== Extracted data ==
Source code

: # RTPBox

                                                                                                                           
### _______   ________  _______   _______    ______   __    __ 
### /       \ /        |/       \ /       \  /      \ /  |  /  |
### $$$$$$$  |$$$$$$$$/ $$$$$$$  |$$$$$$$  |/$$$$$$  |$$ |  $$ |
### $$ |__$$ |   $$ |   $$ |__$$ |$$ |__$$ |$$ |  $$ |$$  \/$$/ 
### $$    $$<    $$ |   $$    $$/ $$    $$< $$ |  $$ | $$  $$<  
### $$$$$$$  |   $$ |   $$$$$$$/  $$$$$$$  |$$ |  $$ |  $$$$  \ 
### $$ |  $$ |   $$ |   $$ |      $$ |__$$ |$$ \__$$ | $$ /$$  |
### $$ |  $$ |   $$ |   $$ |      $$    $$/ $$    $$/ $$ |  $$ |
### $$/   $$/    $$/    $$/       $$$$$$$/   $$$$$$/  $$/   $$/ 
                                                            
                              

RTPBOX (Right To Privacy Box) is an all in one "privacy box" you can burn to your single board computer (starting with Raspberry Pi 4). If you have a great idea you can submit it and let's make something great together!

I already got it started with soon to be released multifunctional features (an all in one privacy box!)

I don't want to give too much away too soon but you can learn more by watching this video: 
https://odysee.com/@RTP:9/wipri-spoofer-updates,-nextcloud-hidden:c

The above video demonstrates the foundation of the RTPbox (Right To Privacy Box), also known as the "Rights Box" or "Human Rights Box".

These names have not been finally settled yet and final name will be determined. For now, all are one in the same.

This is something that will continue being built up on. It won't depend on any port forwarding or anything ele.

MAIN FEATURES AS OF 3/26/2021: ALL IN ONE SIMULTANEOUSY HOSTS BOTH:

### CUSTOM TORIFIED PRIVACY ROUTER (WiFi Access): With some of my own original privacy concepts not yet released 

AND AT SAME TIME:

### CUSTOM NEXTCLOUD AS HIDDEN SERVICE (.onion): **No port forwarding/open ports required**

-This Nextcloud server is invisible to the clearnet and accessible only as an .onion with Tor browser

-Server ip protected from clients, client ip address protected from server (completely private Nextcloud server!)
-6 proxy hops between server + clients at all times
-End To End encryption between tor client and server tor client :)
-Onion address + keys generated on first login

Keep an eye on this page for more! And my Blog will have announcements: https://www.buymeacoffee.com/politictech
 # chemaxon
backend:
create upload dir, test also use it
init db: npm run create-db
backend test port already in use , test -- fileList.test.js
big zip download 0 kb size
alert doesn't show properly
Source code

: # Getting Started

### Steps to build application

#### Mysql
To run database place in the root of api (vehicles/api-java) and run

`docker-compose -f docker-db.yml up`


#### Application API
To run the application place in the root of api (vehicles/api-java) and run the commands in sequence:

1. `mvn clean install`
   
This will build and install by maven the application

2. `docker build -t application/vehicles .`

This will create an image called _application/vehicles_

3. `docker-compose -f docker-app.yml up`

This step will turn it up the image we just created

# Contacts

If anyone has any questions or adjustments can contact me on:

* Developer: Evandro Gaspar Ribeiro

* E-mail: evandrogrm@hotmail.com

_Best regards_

== Aim of the task ==
Give again, exactly and with nothing added, the lines running from the one that contains "### Steps to build application" to the last line of the material.

== Solution to this task ==
### Steps to build application

#### Mysql
To run database place in the root of api (vehicles/api-java) and run

`docker-compose -f docker-db.yml up`


#### Application API
To run the application place in the root of api (vehicles/api-java) and run the commands in sequence:

1. `mvn clean install`
   
This will build and install by maven the application

2. `docker build -t application/vehicles .`

This will create an image called _application/vehicles_

3. `docker-compose -f docker-app.yml up`

This step will turn it up the image we just created

# Contacts

If anyone has any questions or adjustments can contact me on:

* Developer: Evandro Gaspar Ribeiro

* E-mail: evandrogrm@hotmail.com

_Best regards_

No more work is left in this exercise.